Após a reforma do Código de Processo Penal pela Lei 12.403/2011, restaram no Brasil apenas três formas de prisões cautelares (antes da condenação definitiva): prisão em flagrante, prisão preventiva e prisão temporária. A prisão em flagrante aparece como mera detenção cautelar provisória pelo prazo de 24 horas, após as quais o juiz poderá decretar a prisão temporária, se cabível; relaxar a prisão, se ilegal; conceder liberdade provisória ou ainda converter a prisão em flagrante em preventiva, se presentes os requisitos do artigo 312 do CPP e não for cabível nenhuma outra medida cautelar.
Apenas através da prisão preventiva e da temporária é possível que alguém permaneça preso cautelarmente, desde que haja cabimento para a decretação de uma das duas prisões. A prisão temporária é abordada especificamente na lei 7.960/1989, e suas hipóteses de cabimento são trazidas no artigo 1º; a preventiva, por sua vez, é prevista no próprio CPP, que enumera taxativamente em seu artigo 312 as hipóteses que justificam sua decretação.
Nesse sentido, a prisão preventiva pode ser decretada para garantir a ordem pública, a ordem econômica, por conveniência da instrução criminal ou ainda para assegurar a aplicação da lei penal, desde que, em qualquer dos casos, haja prova da existência do crime bem como indício suficiente de autoria. É possível ainda sua decretação em caso de descumprimento de outras obrigações impostas por força de outras medidas cautelares, como dispõe o parágrafo único do artigo 312.
A reforma processual de 2011 teve entre seus objetivos evitar o uso excessivo da figura da prisão preventiva, que vinha sendo utilizada como espécie de antecipação da pena, enquanto deveria ser medida excepcional, como todas as outras medidas restritivas de liberdade. Entretanto, tendo em vista que algumas das hipóteses são abstratas, como por exemplo: a "garantia da ordem pública", ainda são comuns casos de decretação de prisão preventiva sem que haja efetiva necessidade, principalmente em se tratando de casos de grande repercussão na mídia nacional, o que fere o jus libertatis, bem como se opõe ao princípio da presunção de inocência, consagrado no artigo 5º, LVII da Constituição Federal.
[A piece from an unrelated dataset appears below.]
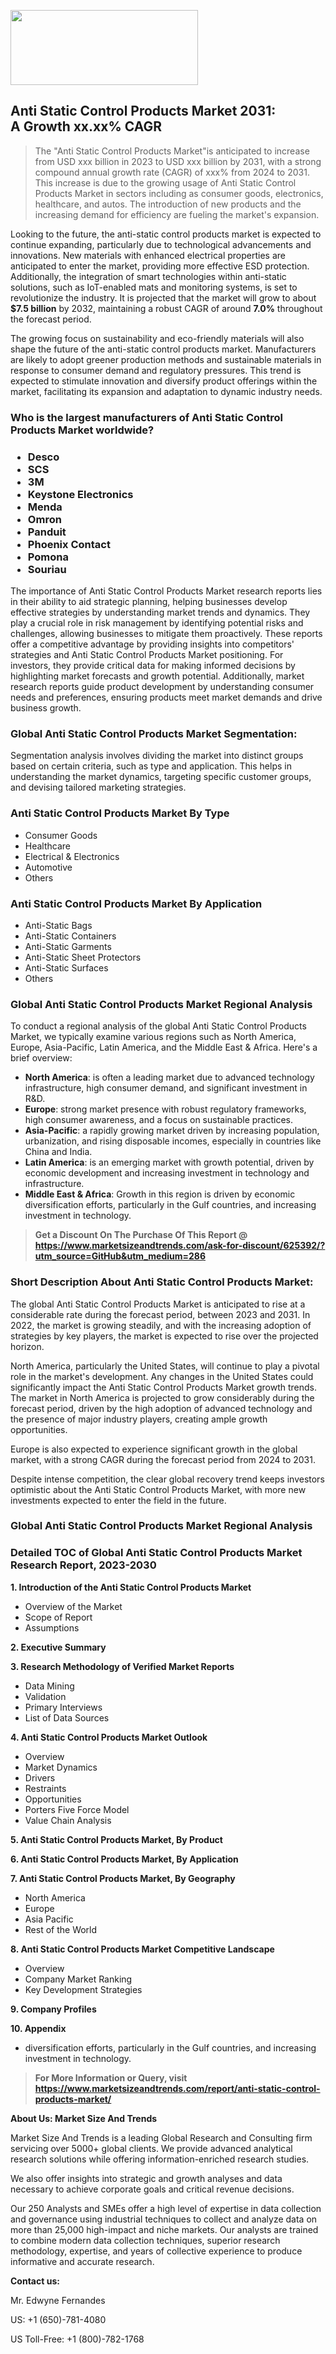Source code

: <img src="https://100x100musica.es/wp-content/uploads/2024/12/Verified-Market-Reports-4-300x120.jpg" alt="" width="300" height="120" class="alignnone size-medium wp-image-100382" /><h2>Anti Static Control Products Market 2031: A&nbsp;Growth&nbsp;xx.xx% CAGR</h2><blockquote id="" class="">The "Anti Static Control Products Market"is anticipated to increase from USD xxx billion in 2023 to USD xxx billion by 2031, with a strong compound annual growth rate (CAGR) of xxx% from 2024 to 2031. This increase is due to the growing usage of Anti Static Control Products Market in sectors including as consumer goods, electronics, healthcare, and autos. The introduction of new products and the increasing demand for efficiency are fueling the market's expansion.</blockquote><p> <p>Looking to the future, the anti-static control products market is expected to continue expanding, particularly due to technological advancements and innovations. New materials with enhanced electrical properties are anticipated to enter the market, providing more effective ESD protection. Additionally, the integration of smart technologies within anti-static solutions, such as IoT-enabled mats and monitoring systems, is set to revolutionize the industry. It is projected that the market will grow to about <strong>$7.5 billion</strong> by 2032, maintaining a robust CAGR of around <strong>7.0%</strong> throughout the forecast period.</p> <p>The growing focus on sustainability and eco-friendly materials will also shape the future of the anti-static control products market. Manufacturers are likely to adopt greener production methods and sustainable materials in response to consumer demand and regulatory pressures. This trend is expected to stimulate innovation and diversify product offerings within the market, facilitating its expansion and adaptation to dynamic industry needs.</p></div></p><h3 id="" class="">Who is the largest manufacturers of&nbsp;Anti Static Control Products Market worldwide?</h3><h3 class=""><p><ul><li>Desco </li><li> SCS </li><li> 3M </li><li> Keystone Electronics </li><li> Menda </li><li> Omron </li><li> Panduit </li><li> Phoenix Contact </li><li> Pomona </li><li> Souriau</li></ul></p></h3><p id="ember58" class="ember-view reader-text-block__paragraph">The importance of&nbsp;Anti Static Control Products Market research reports lies in their ability to aid strategic planning, helping businesses develop effective strategies by understanding market trends and dynamics. They play a crucial role in risk management by identifying potential risks and challenges, allowing businesses to mitigate them proactively. These reports offer a competitive advantage by providing insights into competitors' strategies and Anti Static Control Products Market positioning. For investors, they provide critical data for making informed decisions by highlighting market forecasts and growth potential. Additionally, market research reports guide product development by understanding consumer needs and preferences, ensuring products meet market demands and drive business growth.</p><h3 id="" class="">Global&nbsp;Anti Static Control Products Market Segmentation:</h3><p id="" class="">Segmentation analysis involves dividing the market into distinct groups based on certain criteria, such as type and application. This helps in understanding the market dynamics, targeting specific customer groups, and devising tailored marketing strategies.</p><h3 id="" class="">Anti Static Control Products Market&nbsp;By Type</h3><p><p><ul><li>Consumer Goods</li><li> Healthcare</li><li> Electrical & Electronics</li><li> Automotive</li><li> Others</p></li></ul></p></p><h3 id="" class="">Anti Static Control Products Market&nbsp;By Application</h3><p class=""><p><ul><li>Anti-Static Bags</li><li> Anti-Static Containers</li><li> Anti-Static Garments</li><li> Anti-Static Sheet Protectors</li><li> Anti-Static Surfaces</li><li> Others</li></ul></p></p><h3 id="" class="">Global Anti Static Control Products Market Regional Analysis</h3><p id="" class="">To conduct a regional analysis of the global Anti Static Control Products Market, we typically examine various regions such as North America, Europe, Asia-Pacific, Latin America, and the Middle East &amp; Africa. Here's a brief overview:</p><ul><li><strong>North America</strong>: is often a leading market due to advanced technology infrastructure, high consumer demand, and significant investment in R&amp;D.</li><li><strong>Europe</strong>: strong market presence with robust regulatory frameworks, high consumer awareness, and a focus on sustainable practices.</li><li><strong>Asia-Pacific</strong>: a rapidly growing market driven by increasing population, urbanization, and rising disposable incomes, especially in countries like China and India.</li><li><strong>Latin America</strong>: is an emerging market with growth potential, driven by economic development and increasing investment in technology and infrastructure.</li><li><strong>Middle East &amp; Africa</strong>: Growth in this region is driven by economic diversification efforts, particularly in the Gulf countries, and increasing investment in technology.</li></ul><blockquote id="" class=""><strong>Get a Discount On The Purchase Of This Report @ <a href="https://www.marketsizeandtrends.com/download-sample/625392/?utm_source=GitHub&utm_medium=286" target="_blank">https://www.marketsizeandtrends.com/ask-for-discount/625392/?utm_source=GitHub&utm_medium=286</a></strong></blockquote><h3>Short Description About Anti Static Control Products Market:</h3><p id="ember58" class="ember-view reader-text-block__paragraph">The global&nbsp;Anti Static Control Products Market&nbsp;is anticipated to rise at a considerable rate during the forecast period, between 2023 and 2031. In 2022, the market is growing steadily, and with the increasing adoption of strategies by key players, the market is expected to rise over the projected horizon.</p><p id="ember59" class="ember-view reader-text-block__paragraph">North America, particularly the United States, will continue to play a pivotal role in the market's development. Any changes in the United States could significantly impact the&nbsp;Anti Static Control Products Market&nbsp;growth trends. The market in North America is projected to grow considerably during the forecast period, driven by the high adoption of advanced technology and the presence of major industry players, creating ample growth opportunities.</p><p id="ember60" class="ember-view reader-text-block__paragraph">Europe is also expected to experience significant growth in the global market, with a strong CAGR during the forecast period from 2024 to 2031.</p><p id="ember61" class="ember-view reader-text-block__paragraph">Despite intense competition, the clear global recovery trend keeps investors optimistic about the&nbsp;Anti Static Control Products Market, with more new investments expected to enter the field in the future.</p><h3 id="" class="">Global Anti Static Control Products Market Regional Analysis</h3><h3 id="" class="">Detailed TOC of Global Anti Static Control Products Market Research Report, 2023-2030</h3><p id="" class=""><strong>1. Introduction of the Anti Static Control Products Market</strong></p><ul><li>Overview of the Market</li><li>Scope of Report</li><li>Assumptions</li></ul><p id="" class=""><strong>2. Executive Summary</strong></p><p id="" class=""><strong>3. Research Methodology of Verified Market Reports</strong></p><ul><li>Data Mining</li><li>Validation</li><li>Primary Interviews</li><li>List of Data Sources</li></ul><p id="" class=""><strong>4. Anti Static Control Products Market Outlook</strong></p><ul><li>Overview</li><li>Market Dynamics</li><li>Drivers</li><li>Restraints</li><li>Opportunities</li><li>Porters Five Force Model</li><li>Value Chain Analysis</li></ul><p id="" class=""><strong>5. Anti Static Control Products Market, By Product</strong></p><p id="" class=""><strong>6. Anti Static Control Products Market, By Application</strong></p><p id="" class=""><strong>7. Anti Static Control Products Market, By Geography</strong></p><ul><li>North America</li><li>Europe</li><li>Asia Pacific</li><li>Rest of the World</li></ul><p id="" class=""><strong>8. Anti Static Control Products Market Competitive Landscape</strong></p><ul><li>Overview</li><li>Company Market Ranking</li><li>Key Development Strategies</li></ul><p id="" class=""><strong>9. Company Profiles</strong></p><p id="" class=""><strong>10. Appendix</strong></p><ul><li>diversification efforts, particularly in the Gulf countries, and increasing investment in technology.</li></ul><blockquote id="" class=""><strong>For More Information or Query, visit <strong><strong><a href="https://www.marketsizeandtrends.com/report/anti-static-control-products-market/" target="_blank">https://www.marketsizeandtrends.com/report/anti-static-control-products-market/</a></strong></strong></strong></blockquote><p id="" class=""><strong>About Us: Market Size And Trends</strong></p><p id="" class="">Market Size And Trends is a leading Global Research and Consulting firm servicing over 5000+ global clients. We provide advanced analytical research solutions while offering information-enriched research studies.</p><p id="" class="">We also offer insights into strategic and growth analyses and data necessary to achieve corporate goals and critical revenue decisions.</p><p id="" class="">Our 250 Analysts and SMEs offer a high level of expertise in data collection and governance using industrial techniques to collect and analyze data on more than 25,000 high-impact and niche markets. Our analysts are trained to combine modern data collection techniques, superior research methodology, expertise, and years of collective experience to produce informative and accurate research.</p><p id="" class=""><strong>Contact us:</strong></p><p id="" class="">Mr. Edwyne Fernandes</p><p id="" class="">US: +1 (650)-781-4080</p><p id="" class="">US Toll-Free: +1 (800)-782-1768</p>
Um caso recentemente noticiado foi de um réu preso em flagrante por suspeita de tráfico de drogas após ter sido apreendido com dois tijolos de maconha que teve sua prisão preventiva decretada pelo juízo da 1ª Vara Criminal de Tatuí, no interior de São Paulo, que entendeu que a manutenção da prisão do réu era imprescindível para garantia da ordem pública.
O caso chegou ao Supremo Tribunal Federal através do HC 118.580/SP e no último dia 10 de julho o ministro Celso de Mello concedeu medida liminar revertendo a decisão que decretou a preventiva e determinando que o réu fosse colocado imediatamente em liberdade.
Para o ministro relator Celso de Mello, a decisão que converteu a prisão em flagrante em preventiva apoiou-se em elementos insuficientes e destituídos de base empírica idônea e, portanto, desprovida de fundamento substancial indispensável à decretação da prisão preventiva. Mencionou ainda que a supressão meramente processual do jus libertatis não pode ocorrer em um contexto caracterizado por julgamentos sem defesa ou por condenações sem processo.
O ministro explicitou ao longo das treze páginas de fundamentação de sua decisão que a Suprema Corte tem censurado decisões que fundamentam a privação cautelar da liberdade no reconhecimento de fatos que apenas representem a própria descrição abstrata dos elementos do tipo penal.
A prisão preventiva, como bem tem entendido o Supremo Tribunal Federal, não se presta a punir sem processo, levando em consideração apenas a gravidade do crime imputado, pois a Cata Magna prevê expressamente que ninguém será considerado culpado até o trânsito em julgado de sentença penal condenatória. É imprescindível para a decretação da prisão preventiva fundamentação adequada que demonstre efetivamente sua necessidade, sob pena de violação constitucional.
Roberta Raphaelli Pioli é advogada no escritório Fernando Quércia Advogados Associados.